START Material supplied

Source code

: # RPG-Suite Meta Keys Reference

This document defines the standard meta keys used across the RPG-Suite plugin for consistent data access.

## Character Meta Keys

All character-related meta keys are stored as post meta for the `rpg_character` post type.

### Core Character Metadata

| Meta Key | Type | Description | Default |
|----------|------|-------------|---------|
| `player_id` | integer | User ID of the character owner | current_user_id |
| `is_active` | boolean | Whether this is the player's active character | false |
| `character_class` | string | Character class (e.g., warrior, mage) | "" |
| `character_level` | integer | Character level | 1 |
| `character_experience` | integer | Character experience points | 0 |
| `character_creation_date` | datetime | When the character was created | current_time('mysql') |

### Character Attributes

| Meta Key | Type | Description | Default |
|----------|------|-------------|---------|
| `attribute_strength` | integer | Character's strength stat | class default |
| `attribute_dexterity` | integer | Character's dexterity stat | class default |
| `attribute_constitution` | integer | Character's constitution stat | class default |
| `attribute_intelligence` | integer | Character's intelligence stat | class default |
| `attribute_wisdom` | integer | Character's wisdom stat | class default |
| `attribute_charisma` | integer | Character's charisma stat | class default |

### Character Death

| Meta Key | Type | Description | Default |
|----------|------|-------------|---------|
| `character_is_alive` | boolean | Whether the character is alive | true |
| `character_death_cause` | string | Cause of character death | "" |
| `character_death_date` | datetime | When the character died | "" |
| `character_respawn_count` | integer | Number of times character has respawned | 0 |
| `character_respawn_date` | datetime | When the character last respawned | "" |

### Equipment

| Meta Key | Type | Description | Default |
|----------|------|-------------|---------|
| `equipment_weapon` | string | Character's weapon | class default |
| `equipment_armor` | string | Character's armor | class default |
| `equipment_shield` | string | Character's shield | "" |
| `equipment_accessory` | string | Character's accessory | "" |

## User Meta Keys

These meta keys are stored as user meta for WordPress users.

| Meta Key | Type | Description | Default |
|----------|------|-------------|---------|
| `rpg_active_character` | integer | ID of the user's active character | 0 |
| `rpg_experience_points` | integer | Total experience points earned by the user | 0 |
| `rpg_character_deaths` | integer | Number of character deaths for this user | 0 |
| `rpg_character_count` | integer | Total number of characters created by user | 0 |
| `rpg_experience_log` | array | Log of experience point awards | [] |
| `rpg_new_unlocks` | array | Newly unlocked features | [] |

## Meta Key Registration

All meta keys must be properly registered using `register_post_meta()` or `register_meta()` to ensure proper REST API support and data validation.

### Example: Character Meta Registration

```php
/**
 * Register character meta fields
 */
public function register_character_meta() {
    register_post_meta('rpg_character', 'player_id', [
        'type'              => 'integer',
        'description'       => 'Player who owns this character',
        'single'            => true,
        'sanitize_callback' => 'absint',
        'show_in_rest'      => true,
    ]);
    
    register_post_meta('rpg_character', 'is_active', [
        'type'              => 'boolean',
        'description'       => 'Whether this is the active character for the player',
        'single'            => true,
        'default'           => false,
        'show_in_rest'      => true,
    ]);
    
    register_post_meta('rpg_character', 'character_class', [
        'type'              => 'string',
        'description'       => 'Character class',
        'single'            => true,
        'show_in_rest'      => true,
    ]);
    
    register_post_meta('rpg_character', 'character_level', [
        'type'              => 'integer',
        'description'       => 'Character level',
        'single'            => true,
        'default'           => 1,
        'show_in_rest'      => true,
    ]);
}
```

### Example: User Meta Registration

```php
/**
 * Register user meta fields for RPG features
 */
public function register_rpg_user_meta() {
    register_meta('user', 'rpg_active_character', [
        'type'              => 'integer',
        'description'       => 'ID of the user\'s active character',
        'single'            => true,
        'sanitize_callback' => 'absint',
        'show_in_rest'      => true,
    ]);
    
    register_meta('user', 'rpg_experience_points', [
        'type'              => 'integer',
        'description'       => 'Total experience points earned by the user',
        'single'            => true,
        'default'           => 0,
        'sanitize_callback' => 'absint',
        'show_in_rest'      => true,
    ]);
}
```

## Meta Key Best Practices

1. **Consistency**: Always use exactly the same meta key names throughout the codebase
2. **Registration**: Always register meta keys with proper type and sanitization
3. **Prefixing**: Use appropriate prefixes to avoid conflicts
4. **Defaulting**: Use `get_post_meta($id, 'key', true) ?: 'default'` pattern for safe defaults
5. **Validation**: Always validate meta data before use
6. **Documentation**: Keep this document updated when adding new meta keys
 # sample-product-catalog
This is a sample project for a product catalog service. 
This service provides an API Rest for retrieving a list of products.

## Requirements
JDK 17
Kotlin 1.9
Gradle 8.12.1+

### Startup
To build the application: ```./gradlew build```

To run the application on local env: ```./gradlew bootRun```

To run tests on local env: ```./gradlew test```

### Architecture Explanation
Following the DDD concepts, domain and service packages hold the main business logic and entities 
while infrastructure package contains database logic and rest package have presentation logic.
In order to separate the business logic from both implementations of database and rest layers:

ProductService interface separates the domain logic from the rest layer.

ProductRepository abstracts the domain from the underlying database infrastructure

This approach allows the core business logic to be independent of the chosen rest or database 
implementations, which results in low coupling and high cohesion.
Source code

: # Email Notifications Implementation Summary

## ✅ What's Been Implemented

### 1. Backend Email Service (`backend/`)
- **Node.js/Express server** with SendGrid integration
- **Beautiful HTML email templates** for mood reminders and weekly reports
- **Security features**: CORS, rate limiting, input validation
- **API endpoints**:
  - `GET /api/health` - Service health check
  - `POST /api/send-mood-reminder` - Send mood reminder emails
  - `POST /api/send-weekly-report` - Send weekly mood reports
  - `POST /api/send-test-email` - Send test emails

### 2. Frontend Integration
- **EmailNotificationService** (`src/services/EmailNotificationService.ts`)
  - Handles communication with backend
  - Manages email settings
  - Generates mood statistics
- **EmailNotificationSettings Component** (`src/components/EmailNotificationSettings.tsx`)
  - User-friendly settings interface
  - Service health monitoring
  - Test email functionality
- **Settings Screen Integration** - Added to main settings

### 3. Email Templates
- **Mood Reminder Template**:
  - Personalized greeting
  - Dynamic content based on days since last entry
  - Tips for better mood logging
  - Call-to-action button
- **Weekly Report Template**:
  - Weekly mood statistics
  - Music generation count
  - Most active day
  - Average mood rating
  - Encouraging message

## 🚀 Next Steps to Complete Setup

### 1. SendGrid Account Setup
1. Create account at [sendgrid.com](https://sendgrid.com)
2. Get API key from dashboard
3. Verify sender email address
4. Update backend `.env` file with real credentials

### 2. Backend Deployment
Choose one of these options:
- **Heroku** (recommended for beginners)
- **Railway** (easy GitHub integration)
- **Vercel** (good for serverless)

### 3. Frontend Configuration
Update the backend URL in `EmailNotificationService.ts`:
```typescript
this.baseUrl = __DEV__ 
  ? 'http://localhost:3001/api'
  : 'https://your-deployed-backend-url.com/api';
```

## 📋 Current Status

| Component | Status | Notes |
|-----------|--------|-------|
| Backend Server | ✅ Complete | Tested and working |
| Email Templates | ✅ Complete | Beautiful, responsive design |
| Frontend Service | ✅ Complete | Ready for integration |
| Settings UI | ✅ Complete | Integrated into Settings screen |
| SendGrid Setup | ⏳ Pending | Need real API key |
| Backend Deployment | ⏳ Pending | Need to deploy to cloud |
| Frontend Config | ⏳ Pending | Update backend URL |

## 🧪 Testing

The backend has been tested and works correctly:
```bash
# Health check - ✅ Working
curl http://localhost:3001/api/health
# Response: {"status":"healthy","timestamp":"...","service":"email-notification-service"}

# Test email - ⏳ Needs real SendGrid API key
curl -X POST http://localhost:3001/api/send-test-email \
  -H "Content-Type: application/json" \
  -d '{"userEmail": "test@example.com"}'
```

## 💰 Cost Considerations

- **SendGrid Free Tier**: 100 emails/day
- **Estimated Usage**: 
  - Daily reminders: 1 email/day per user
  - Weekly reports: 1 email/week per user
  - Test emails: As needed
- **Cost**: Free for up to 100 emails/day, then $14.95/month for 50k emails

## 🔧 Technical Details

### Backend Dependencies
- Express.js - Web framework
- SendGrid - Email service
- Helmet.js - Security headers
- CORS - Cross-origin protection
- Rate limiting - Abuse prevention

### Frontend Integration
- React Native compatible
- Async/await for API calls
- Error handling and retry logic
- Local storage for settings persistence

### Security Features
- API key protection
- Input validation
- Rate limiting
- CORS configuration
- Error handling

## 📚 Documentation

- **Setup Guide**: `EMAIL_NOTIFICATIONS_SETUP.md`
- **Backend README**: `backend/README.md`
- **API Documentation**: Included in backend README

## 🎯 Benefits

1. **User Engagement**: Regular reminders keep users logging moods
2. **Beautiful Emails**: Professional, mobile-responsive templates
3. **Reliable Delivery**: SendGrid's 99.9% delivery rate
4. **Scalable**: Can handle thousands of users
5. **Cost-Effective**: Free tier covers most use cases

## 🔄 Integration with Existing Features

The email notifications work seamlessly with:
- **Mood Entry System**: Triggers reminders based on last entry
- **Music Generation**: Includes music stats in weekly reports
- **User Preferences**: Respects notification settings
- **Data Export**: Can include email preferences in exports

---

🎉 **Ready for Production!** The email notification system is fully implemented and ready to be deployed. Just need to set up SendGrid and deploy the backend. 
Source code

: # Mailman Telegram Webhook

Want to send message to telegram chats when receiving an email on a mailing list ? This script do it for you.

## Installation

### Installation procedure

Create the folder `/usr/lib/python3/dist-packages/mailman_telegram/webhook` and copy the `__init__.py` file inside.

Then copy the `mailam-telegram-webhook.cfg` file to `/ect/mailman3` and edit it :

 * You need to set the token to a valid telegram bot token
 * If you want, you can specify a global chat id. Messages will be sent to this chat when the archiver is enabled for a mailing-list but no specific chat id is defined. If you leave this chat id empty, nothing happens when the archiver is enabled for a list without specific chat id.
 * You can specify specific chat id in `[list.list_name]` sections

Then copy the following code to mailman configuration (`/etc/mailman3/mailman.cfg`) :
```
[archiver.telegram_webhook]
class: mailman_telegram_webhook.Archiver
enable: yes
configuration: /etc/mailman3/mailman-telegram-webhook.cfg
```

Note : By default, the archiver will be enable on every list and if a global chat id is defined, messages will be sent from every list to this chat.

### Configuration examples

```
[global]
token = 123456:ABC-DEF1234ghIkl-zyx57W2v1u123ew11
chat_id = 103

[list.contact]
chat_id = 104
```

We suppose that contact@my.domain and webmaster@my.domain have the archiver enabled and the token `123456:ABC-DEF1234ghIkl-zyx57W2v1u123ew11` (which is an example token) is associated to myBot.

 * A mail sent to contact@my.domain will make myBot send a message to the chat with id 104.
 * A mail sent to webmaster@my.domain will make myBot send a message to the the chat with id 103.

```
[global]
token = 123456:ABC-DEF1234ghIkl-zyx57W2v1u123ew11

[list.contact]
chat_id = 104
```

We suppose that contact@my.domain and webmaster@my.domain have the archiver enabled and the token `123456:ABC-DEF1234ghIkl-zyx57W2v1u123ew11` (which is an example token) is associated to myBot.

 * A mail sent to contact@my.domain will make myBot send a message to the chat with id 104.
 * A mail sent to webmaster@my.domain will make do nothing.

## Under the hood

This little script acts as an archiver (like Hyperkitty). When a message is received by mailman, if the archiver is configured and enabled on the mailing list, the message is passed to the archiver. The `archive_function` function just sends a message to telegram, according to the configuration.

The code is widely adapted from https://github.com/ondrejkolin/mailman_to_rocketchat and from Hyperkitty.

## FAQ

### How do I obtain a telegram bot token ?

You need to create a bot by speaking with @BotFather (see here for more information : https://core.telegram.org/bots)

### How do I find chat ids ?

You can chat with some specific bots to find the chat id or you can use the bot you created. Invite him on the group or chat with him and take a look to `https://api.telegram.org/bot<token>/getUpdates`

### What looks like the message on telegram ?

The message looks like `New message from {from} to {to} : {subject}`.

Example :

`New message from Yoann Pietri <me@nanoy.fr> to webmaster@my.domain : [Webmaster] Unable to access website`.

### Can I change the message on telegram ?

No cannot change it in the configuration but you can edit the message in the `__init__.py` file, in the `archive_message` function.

END Material supplied

◆ **Your task**: Count the lines of the data that hold the word "What". Report the count and nothing more.

◆ **Problem solution**: 2